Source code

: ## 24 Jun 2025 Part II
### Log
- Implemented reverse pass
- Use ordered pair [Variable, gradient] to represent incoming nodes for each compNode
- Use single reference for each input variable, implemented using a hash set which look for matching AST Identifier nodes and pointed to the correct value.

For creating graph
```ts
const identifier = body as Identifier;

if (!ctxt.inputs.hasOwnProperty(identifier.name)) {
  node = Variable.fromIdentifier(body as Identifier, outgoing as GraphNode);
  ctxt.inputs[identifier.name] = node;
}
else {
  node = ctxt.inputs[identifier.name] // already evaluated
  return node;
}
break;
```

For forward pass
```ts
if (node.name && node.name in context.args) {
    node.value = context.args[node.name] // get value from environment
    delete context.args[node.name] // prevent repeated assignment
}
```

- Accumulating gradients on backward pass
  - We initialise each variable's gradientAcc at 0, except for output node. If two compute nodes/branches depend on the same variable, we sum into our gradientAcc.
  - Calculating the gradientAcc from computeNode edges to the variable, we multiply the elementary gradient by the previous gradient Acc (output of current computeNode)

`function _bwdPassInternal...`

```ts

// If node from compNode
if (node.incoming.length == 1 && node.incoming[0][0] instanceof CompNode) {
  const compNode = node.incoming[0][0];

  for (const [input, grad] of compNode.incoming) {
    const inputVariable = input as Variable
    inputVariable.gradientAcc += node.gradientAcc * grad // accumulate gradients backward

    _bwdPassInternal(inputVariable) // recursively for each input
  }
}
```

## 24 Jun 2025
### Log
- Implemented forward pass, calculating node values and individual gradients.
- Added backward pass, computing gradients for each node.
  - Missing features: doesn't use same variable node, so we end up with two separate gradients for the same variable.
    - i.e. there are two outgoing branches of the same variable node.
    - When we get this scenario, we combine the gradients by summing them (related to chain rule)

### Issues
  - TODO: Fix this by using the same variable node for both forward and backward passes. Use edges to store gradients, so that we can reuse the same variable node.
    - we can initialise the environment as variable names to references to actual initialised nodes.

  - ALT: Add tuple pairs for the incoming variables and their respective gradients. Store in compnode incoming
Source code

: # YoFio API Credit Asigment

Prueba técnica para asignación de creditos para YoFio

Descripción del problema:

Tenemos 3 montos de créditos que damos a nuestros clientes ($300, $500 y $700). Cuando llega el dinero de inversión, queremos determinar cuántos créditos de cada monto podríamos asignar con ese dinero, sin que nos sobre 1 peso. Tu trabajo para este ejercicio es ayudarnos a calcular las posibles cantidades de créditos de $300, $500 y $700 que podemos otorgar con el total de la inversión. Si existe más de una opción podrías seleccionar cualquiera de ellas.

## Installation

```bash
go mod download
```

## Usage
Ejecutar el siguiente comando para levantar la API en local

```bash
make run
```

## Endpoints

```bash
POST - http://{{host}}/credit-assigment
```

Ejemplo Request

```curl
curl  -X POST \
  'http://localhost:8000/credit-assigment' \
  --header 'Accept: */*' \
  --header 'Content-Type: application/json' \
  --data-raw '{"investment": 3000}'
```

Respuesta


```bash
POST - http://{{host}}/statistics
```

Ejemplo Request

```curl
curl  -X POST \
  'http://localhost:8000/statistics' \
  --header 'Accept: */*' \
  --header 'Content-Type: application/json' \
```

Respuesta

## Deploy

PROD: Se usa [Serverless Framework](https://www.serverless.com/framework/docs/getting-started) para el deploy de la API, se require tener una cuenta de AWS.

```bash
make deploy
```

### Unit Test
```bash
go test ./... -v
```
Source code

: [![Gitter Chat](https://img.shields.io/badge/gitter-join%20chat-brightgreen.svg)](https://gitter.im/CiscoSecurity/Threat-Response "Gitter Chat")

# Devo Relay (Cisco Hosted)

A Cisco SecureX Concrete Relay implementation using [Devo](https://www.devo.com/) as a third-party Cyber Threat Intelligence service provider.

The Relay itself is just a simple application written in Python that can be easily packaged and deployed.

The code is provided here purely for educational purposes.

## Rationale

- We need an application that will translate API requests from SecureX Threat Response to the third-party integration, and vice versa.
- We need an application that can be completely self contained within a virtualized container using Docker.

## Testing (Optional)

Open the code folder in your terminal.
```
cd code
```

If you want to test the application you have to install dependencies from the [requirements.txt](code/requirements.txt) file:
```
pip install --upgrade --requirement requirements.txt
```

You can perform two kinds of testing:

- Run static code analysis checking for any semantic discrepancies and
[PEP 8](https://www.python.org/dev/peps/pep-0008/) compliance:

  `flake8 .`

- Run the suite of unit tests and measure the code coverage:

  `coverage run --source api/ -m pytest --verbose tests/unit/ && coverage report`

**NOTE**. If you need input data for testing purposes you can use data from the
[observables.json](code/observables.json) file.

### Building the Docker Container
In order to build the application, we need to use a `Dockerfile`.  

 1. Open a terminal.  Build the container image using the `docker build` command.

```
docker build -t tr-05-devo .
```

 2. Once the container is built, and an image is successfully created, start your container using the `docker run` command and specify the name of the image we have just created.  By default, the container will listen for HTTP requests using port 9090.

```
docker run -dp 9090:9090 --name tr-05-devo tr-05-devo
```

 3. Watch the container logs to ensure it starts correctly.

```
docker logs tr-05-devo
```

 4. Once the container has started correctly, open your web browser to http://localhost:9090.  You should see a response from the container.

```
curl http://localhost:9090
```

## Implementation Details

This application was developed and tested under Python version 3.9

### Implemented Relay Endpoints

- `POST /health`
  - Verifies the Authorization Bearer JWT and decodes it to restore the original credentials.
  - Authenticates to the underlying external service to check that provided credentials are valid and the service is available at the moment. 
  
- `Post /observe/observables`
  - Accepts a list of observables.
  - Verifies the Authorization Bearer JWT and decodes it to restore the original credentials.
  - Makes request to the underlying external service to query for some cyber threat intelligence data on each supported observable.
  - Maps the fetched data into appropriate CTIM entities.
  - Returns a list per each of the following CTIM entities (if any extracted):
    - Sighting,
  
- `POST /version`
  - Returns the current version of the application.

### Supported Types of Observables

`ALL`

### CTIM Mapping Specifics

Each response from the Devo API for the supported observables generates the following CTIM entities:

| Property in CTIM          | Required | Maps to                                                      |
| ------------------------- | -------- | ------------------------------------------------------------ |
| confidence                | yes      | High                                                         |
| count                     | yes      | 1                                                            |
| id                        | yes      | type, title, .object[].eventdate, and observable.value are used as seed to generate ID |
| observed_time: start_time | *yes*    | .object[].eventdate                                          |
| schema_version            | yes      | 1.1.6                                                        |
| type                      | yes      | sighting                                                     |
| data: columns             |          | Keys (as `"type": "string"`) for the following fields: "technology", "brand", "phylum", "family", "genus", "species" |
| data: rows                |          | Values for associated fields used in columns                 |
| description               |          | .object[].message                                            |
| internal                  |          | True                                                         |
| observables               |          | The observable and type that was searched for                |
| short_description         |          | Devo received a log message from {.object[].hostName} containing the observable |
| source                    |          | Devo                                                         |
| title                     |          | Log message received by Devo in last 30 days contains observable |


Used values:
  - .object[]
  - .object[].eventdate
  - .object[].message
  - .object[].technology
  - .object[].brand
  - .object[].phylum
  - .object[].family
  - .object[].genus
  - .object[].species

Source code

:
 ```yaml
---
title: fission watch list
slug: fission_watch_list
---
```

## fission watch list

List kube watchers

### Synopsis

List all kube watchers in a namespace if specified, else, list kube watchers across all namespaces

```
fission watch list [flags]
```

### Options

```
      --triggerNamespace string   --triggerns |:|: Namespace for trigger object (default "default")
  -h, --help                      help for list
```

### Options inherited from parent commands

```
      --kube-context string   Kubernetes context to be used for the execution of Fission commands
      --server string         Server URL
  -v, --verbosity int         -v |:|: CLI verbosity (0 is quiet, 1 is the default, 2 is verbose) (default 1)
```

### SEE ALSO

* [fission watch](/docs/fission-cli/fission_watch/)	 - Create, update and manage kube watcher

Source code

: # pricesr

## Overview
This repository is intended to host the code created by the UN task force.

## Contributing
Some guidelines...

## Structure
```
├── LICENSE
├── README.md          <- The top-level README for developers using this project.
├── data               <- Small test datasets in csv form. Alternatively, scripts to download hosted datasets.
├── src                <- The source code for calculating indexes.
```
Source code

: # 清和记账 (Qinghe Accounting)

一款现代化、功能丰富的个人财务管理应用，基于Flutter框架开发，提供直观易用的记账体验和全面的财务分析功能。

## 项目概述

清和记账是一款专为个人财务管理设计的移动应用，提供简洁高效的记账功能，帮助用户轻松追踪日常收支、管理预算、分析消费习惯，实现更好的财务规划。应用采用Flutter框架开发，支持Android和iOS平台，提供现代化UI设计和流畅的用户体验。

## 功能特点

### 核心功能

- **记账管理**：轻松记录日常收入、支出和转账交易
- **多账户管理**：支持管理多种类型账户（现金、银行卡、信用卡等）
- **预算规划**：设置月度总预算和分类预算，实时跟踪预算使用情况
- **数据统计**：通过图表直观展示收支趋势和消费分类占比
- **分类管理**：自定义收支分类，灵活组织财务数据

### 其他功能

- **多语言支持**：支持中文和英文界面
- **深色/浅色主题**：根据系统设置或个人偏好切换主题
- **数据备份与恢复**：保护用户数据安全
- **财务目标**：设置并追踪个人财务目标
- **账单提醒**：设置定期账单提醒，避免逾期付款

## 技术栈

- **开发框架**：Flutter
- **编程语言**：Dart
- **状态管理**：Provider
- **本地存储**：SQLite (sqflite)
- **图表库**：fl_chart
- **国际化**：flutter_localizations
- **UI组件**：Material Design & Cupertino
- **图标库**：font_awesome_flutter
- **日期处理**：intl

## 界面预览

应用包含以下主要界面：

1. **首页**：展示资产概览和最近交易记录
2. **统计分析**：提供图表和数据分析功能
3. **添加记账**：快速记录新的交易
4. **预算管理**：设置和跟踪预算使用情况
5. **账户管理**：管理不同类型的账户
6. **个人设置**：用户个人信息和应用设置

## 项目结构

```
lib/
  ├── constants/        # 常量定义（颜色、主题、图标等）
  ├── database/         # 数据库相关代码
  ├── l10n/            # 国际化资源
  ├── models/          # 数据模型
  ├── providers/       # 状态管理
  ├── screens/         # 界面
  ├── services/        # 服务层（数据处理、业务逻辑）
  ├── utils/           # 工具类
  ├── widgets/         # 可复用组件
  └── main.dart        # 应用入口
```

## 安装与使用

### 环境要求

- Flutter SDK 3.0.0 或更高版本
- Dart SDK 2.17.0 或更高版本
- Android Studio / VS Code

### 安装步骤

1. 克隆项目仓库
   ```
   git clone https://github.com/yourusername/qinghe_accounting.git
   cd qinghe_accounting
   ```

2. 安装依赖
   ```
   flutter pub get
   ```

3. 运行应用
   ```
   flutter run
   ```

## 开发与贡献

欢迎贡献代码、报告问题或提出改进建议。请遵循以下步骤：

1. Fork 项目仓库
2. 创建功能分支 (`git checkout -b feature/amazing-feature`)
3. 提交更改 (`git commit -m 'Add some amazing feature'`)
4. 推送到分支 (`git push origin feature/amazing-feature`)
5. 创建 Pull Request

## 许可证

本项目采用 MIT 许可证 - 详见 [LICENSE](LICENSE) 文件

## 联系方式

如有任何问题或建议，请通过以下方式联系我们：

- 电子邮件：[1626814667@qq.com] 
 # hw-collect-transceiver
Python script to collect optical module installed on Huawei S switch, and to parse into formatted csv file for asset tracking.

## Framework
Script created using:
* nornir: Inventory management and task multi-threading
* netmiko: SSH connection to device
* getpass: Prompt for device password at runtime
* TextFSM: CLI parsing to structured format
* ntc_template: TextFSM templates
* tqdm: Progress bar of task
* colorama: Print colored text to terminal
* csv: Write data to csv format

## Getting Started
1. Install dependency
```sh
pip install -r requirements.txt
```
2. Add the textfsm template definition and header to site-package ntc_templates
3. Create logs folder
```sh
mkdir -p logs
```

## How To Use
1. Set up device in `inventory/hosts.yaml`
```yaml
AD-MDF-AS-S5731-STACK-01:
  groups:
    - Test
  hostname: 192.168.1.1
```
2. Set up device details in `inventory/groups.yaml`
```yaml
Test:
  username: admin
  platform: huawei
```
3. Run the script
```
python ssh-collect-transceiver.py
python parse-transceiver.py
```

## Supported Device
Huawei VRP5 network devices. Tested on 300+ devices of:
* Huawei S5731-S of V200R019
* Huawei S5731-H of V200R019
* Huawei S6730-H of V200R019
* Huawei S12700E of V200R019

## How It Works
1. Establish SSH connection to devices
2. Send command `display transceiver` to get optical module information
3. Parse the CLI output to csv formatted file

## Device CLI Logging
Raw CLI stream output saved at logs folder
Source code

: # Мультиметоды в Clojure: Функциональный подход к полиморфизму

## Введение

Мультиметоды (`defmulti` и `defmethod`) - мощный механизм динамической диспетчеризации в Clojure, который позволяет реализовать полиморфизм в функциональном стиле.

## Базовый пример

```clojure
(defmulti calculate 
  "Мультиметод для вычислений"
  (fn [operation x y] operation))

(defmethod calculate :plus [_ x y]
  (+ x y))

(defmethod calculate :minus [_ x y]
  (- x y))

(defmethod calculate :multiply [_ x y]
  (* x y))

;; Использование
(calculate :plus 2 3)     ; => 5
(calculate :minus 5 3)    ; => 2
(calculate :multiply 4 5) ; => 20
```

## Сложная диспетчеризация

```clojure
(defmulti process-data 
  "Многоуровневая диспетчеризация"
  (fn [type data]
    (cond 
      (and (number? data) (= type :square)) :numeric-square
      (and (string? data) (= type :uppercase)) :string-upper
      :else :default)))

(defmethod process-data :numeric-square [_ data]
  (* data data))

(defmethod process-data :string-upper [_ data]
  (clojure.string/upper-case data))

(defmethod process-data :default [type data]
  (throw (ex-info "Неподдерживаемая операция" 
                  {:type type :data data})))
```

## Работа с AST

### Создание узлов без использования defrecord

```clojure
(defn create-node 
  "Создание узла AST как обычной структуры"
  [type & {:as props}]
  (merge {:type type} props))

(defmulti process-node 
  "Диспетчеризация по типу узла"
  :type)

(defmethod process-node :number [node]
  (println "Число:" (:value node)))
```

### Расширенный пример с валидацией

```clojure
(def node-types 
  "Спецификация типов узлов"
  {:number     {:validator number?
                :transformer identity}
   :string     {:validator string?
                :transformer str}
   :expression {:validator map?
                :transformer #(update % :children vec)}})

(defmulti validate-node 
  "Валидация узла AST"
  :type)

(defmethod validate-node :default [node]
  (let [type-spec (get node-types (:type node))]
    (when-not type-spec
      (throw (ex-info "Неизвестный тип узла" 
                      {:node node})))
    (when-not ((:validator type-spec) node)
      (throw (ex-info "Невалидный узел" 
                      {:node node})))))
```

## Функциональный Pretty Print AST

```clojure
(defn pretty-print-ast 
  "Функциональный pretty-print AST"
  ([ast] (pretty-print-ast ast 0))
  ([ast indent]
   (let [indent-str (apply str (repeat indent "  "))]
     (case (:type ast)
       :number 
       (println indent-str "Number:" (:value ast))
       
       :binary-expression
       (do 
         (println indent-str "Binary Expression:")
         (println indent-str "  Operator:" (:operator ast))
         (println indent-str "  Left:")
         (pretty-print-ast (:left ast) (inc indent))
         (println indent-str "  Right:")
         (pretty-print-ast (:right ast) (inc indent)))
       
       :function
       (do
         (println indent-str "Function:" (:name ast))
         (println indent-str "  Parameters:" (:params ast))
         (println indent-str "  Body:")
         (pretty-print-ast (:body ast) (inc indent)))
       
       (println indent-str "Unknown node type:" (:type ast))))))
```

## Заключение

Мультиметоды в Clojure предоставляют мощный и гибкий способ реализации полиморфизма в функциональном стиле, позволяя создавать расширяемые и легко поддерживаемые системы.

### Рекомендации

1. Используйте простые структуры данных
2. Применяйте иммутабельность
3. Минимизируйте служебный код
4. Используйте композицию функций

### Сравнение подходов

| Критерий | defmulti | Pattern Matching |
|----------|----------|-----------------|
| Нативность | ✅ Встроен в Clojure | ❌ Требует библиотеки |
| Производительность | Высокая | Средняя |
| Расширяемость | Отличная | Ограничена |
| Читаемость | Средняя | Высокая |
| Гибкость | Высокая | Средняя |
------------------------------------------------------------
→ **Task requirements**
Copy every line from the data that includes the string "defmethod".

→ **Answer to the problem**
Мультиметоды (`defmulti` и `defmethod`) - мощный механизм динамической диспетчеризации в Clojure, который позволяет реализовать полиморфизм в функциональном стиле.
(defmethod calculate :plus [_ x y]
(defmethod calculate :minus [_ x y]
(defmethod calculate :multiply [_ x y]
(defmethod process-data :numeric-square [_ data]
(defmethod process-data :string-upper [_ data]
(defmethod process-data :default [type data]
(defmethod process-node :number [node]
(defmethod validate-node :default [node]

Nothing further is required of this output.